Seasonal affective disorder (SAD) is a type of major depression that cycles with the seasons. It increases in intensity from fall through winter, then lessens in severity (or goes away entirely) during spring and summer.

Symptoms of Seasonal Affective Disorder

Because SAD is a type of major depression, its symptoms are similar. The person with SAD loses interest in their everyday activities. They feel “down” most of the time. They might sleep too much or not enough — oversleeping is more typical for winter SAD. It’s common to experience feelings of guilt, worthlessness, frustration, and fatigue. In some cases, people with seasonal affective disorder contemplate suicide or self-harm.

What Causes Seasonal Affective Disorder?

Researchers don’t know the exact cause of SAD, but they do have theories based on years of studying the disorder. In some cases, those with seasonal affective disorder can’t properly regulate serotonin. They have higher levels of serotonin transporter protein during winter months, making less serotonin available for mood regulation.

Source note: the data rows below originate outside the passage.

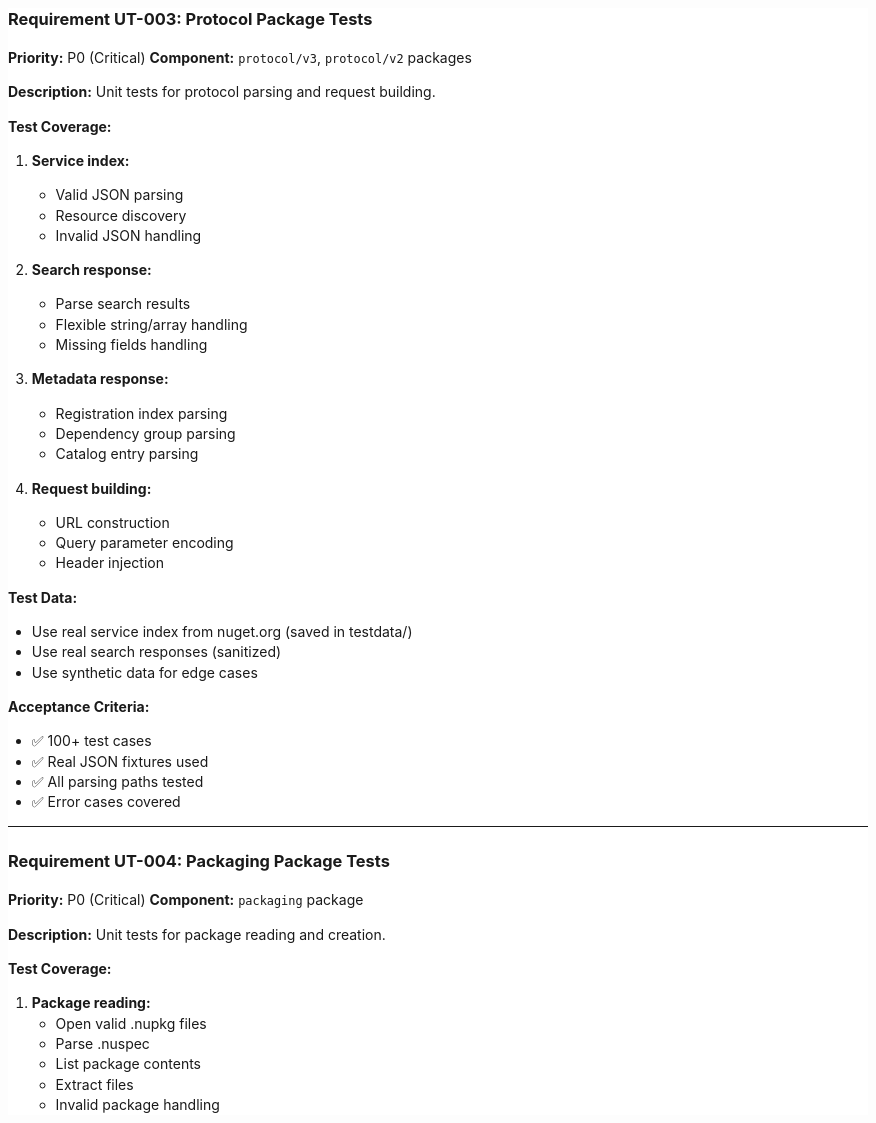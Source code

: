 
### Requirement UT-003: Protocol Package Tests

**Priority:** P0 (Critical)
**Component:** `protocol/v3`, `protocol/v2` packages

**Description:**
Unit tests for protocol parsing and request building.

**Test Coverage:**

1. **Service index:**
   - Valid JSON parsing
   - Resource discovery
   - Invalid JSON handling

2. **Search response:**
   - Parse search results
   - Flexible string/array handling
   - Missing fields handling

3. **Metadata response:**
   - Registration index parsing
   - Dependency group parsing
   - Catalog entry parsing

4. **Request building:**
   - URL construction
   - Query parameter encoding
   - Header injection

**Test Data:**
- Use real service index from nuget.org (saved in testdata/)
- Use real search responses (sanitized)
- Use synthetic data for edge cases

**Acceptance Criteria:**
- ✅ 100+ test cases
- ✅ Real JSON fixtures used
- ✅ All parsing paths tested
- ✅ Error cases covered

---

### Requirement UT-004: Packaging Package Tests

**Priority:** P0 (Critical)
**Component:** `packaging` package

**Description:**
Unit tests for package reading and creation.

**Test Coverage:**

1. **Package reading:**
   - Open valid .nupkg files
   - Parse .nuspec
   - List package contents
   - Extract files
   - Invalid package handling
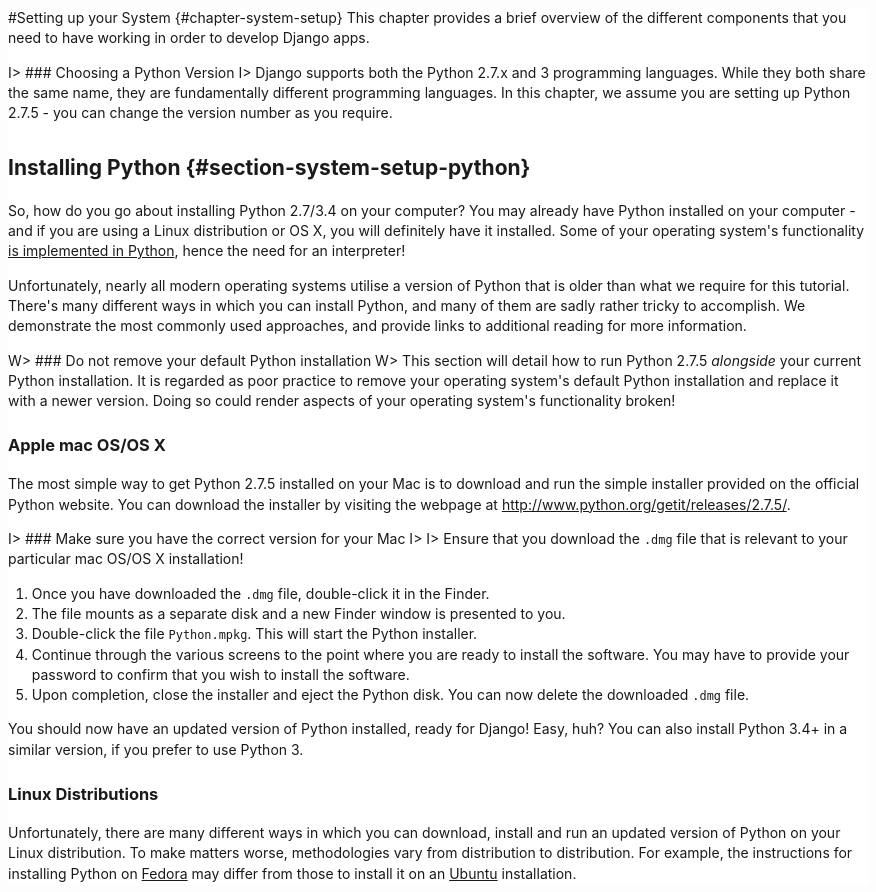 #Setting up your System {#chapter-system-setup}
This chapter provides a brief overview of the different components that you need to have working in order to develop Django apps.

I> ### Choosing a Python Version
I> Django supports both the Python 2.7.x and 3 programming languages. While they both share the same name, they are fundamentally different programming languages. In this chapter, we assume you are setting up Python 2.7.5 - you can change the version number as you require.

## Installing Python {#section-system-setup-python}
So, how do you go about installing Python 2.7/3.4 on your computer? You may already have Python installed on your computer - and if you are using a Linux distribution or OS X, you will definitely have it installed. Some of your operating system's functionality [is implemented in Python](http://en.wikipedia.org/wiki/Yellowdog_Updater,_Modified), hence the need for an interpreter!

Unfortunately, nearly all modern operating systems utilise a version of Python that is older than what we require for this tutorial. There's many different ways in which you can install Python, and many of them are sadly rather tricky to accomplish. We demonstrate the most commonly used approaches, and provide links to additional reading for more information.

W> ### Do not remove your default Python installation
W> This section will detail how to run Python 2.7.5 *alongside* your current Python installation. It is regarded as poor practice to remove your operating system's default Python installation and replace it with a newer version. Doing so could render aspects of your operating system's functionality broken!

### Apple mac OS/OS X
The most simple way to get Python 2.7.5 installed on your Mac is to download and run the simple installer provided on the official Python website. You can download the installer by visiting the webpage at <http://www.python.org/getit/releases/2.7.5/>.

I> ### Make sure you have the correct version for your Mac
I>
I> Ensure that you download the `.dmg` file that is relevant to your particular mac OS/OS X installation!

1.  Once you have downloaded the `.dmg` file, double-click it in the Finder.
2.  The file mounts as a separate disk and a new Finder window is presented to you.
3.  Double-click the file `Python.mpkg`. This will start the Python installer.
4.  Continue through the various screens to the point where you are ready to install the software. You may have to provide your password to confirm that you wish to install the software.
5.  Upon completion, close the installer and eject the Python disk. You can now delete the downloaded `.dmg` file.

You should now have an updated version of Python installed, ready for Django! Easy, huh? You can also install Python 3.4+ in a similar version, if you prefer to use Python 3.

### Linux Distributions
Unfortunately, there are many different ways in which you can download, install and run an updated version of Python on your Linux distribution. To make matters worse, methodologies vary from distribution to distribution. For example, the instructions for installing Python on [Fedora](http://fedoraproject.org/) may differ from those to install it on an [Ubuntu](http://www.ubuntu.com/) installation.
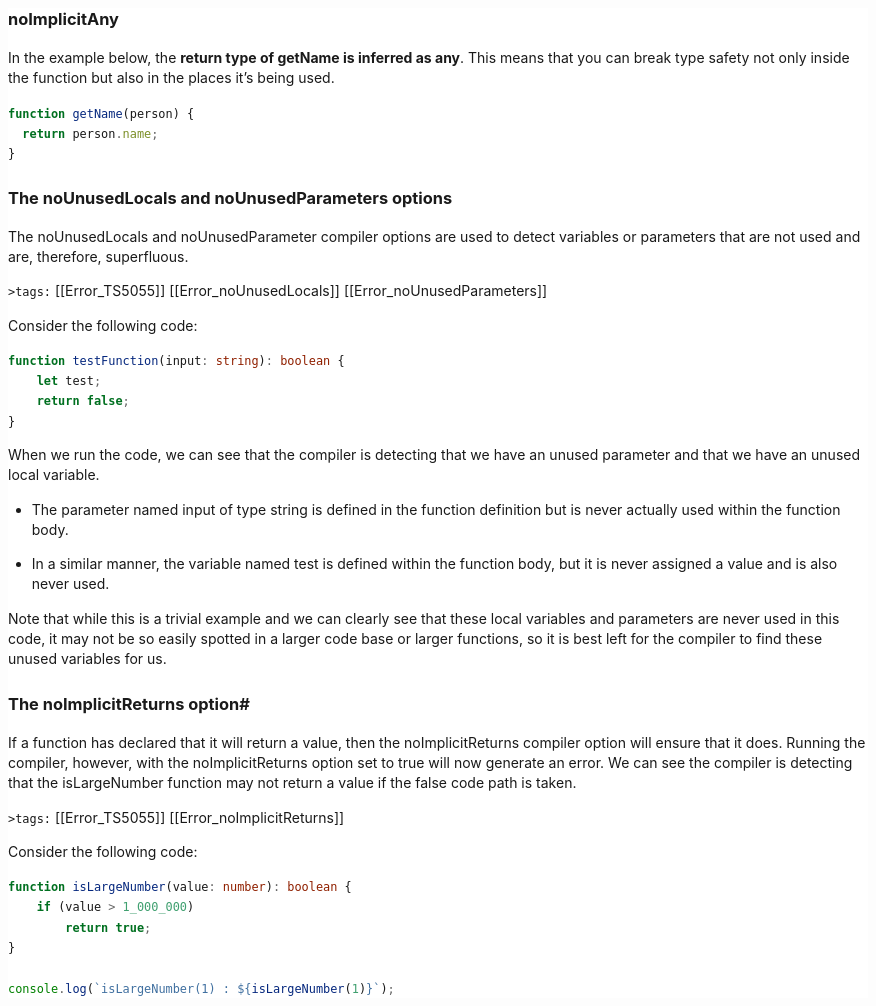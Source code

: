 ### noImplicitAny 

In the example below, the **return type of getName is inferred as any**. This means that you can break type safety not only inside the function but also in the places it’s being used.

```ts
function getName(person) {
  return person.name;
}
```

### The noUnusedLocals and noUnusedParameters options

The noUnusedLocals and noUnusedParameter compiler options are used to detect variables or parameters that are not used and are, therefore, superfluous.

`>tags:` [[Error_TS5055]] [[Error_noUnusedLocals]] [[Error_noUnusedParameters]]

Consider the following code:

```ts
function testFunction(input: string): boolean {
    let test;
    return false;
}
```

When we run the code, we can see that the compiler is detecting that we have an unused parameter and that we have an unused local variable.

- The parameter named input of type string is defined in the function definition but is never actually used within the function body.

- In a similar manner, the variable named test is defined within the function body, but it is never assigned a value and is also never used.

Note that while this is a trivial example and we can clearly see that these local variables and parameters are never used in this code, it may not be so easily spotted in a larger code base or larger functions, so it is best left for the compiler to find these unused variables for us.

### The noImplicitReturns option#

If a function has declared that it will return a value, then the noImplicitReturns compiler option will ensure that it does.
Running the compiler, however, with the noImplicitReturns option set to true will now generate an error. We can see the compiler is detecting that the isLargeNumber function may not return a value if the false code path is taken.

`>tags:` [[Error_TS5055]] [[Error_noImplicitReturns]]

Consider the following code:

```ts
function isLargeNumber(value: number): boolean {
    if (value > 1_000_000)
        return true;
}

console.log(`isLargeNumber(1) : ${isLargeNumber(1)}`);
```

Researchers have also linked a lack of vitamin D with depression. During winter months, the days are shorter, and the sunlight isn’t typically as strong. This makes it more difficult for the body to synthesize vitamin D.

The shorter days may also throw off a person’s natural circadian rhythms and melatonin levels.

Treatment for Seasonal Affective Disorder

Three main treatment options exist for SAD: medication, light therapy, and counseling. Light therapy uses a special device called a light-box, which emits light that’s about 20 times stronger than ordinary indoor lamps. Using a light-box on a daily basis helps to replace the lack of sunshine associated with fall and winter. A doctor can determine how long and when to use the light-box for optimal results. In general, people with SAD use them from half an hour to as much as two hours a day.

Antidepressants might be necessary in some cases. Doctors often prescribe SSRIs — selective serotonin reuptake inhibitors. Buproprion, a norepinephrine-dopamine reuptake inhibitor (NDRI), is sometimes prescribed, particularly in patients with bipolar disorder.

Counseling, especially cognitive behavior therapy, can be helpful for SAD. This type of therapy focuses on identifying negative behaviors and thoughts and replacing them with more positive, helpful ones.